I won't repeat how they're used here. Validated does have some additional matchers though which allows you to describe values that are in the Invalid if you're using ValidatedNel.

The first matcher is haveInvalid and can be used like this:

val validatedNelValue: ValidatedNel[String, Int] = Invalid(NonEmptyList("error1", "error2"))

//The following works fine:
validatedNelValue should haveInvalid("error1")

//But you can also combine them with the and word to match multiple values:
validateNelValue should (haveInvalid("error1") and haveInvalid("error2"))

The second matcher is haveAnInvalid and can be used like this:

val validatedNelValue: ValidatedNel[Exception, Int] = Invalid(NonEmptyList(new ArrayIndexOutOfBoundsException, new NoSuchElementException))

//The following works fine:
validatedNelValue should haveAnInvalid[NoSuchElementException]
validatedNelValue shouldNot haveAnInvalid[NumberFormatException]

//But you can also combine them with the and word to match multiple values:
validateNelValue should (haveAnInvalid[ArrayIndexOutOfBoundsException] and haveAnInvalid[NoSuchElementException])

Values Helpers

A very common test idiom is to want to assert the Either is a Left or a Right and then extract the value.
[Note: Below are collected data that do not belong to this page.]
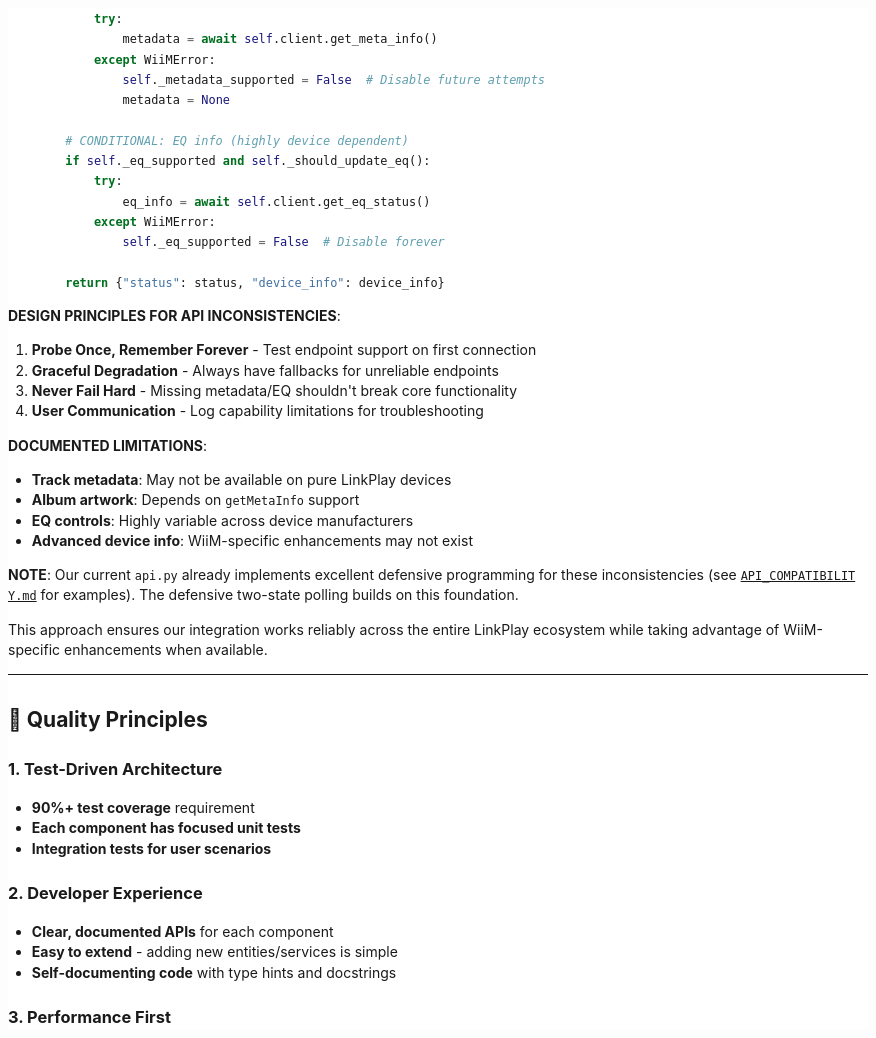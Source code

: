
 ```python
            try:
                metadata = await self.client.get_meta_info()
            except WiiMError:
                self._metadata_supported = False  # Disable future attempts
                metadata = None

        # CONDITIONAL: EQ info (highly device dependent)
        if self._eq_supported and self._should_update_eq():
            try:
                eq_info = await self.client.get_eq_status()
            except WiiMError:
                self._eq_supported = False  # Disable forever

        return {"status": status, "device_info": device_info}
```

**DESIGN PRINCIPLES FOR API INCONSISTENCIES**:

1. **Probe Once, Remember Forever** - Test endpoint support on first connection
2. **Graceful Degradation** - Always have fallbacks for unreliable endpoints
3. **Never Fail Hard** - Missing metadata/EQ shouldn't break core functionality
4. **User Communication** - Log capability limitations for troubleshooting

**DOCUMENTED LIMITATIONS**:

- **Track metadata**: May not be available on pure LinkPlay devices
- **Album artwork**: Depends on `getMetaInfo` support
- **EQ controls**: Highly variable across device manufacturers
- **Advanced device info**: WiiM-specific enhancements may not exist

**NOTE**: Our current `api.py` already implements excellent defensive programming for these inconsistencies (see [`API_COMPATIBILITY.md`](docs/API_COMPATIBILITY.md#real-world-examples-from-our-codebase) for examples). The defensive two-state polling builds on this foundation.

This approach ensures our integration works reliably across the entire LinkPlay ecosystem while taking advantage of WiiM-specific enhancements when available.

---

## 🎯 **Quality Principles**

### **1. Test-Driven Architecture**

- **90%+ test coverage** requirement
- **Each component has focused unit tests**
- **Integration tests for user scenarios**

### **2. Developer Experience**

- **Clear, documented APIs** for each component
- **Easy to extend** - adding new entities/services is simple
- **Self-documenting code** with type hints and docstrings

### **3. Performance First**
For this we supply EitherValues. This can be mixed into your test or imported as an object just like the matchers above, but instead of providing Matchers it instead adds value and leftValue as syntax to the Either type.

val x = Right("hello")
//Passes!
x.value shouldBe "hello"

//Fails with the following message:
//    'Hello' is Right, expected Left.
x.leftValue shouldBe "hello"

The same is true for the Validated. If you import or mixin ValidatedValues you'll be able to call .value to extract Valid and .invalidValue to extract the Invalid side.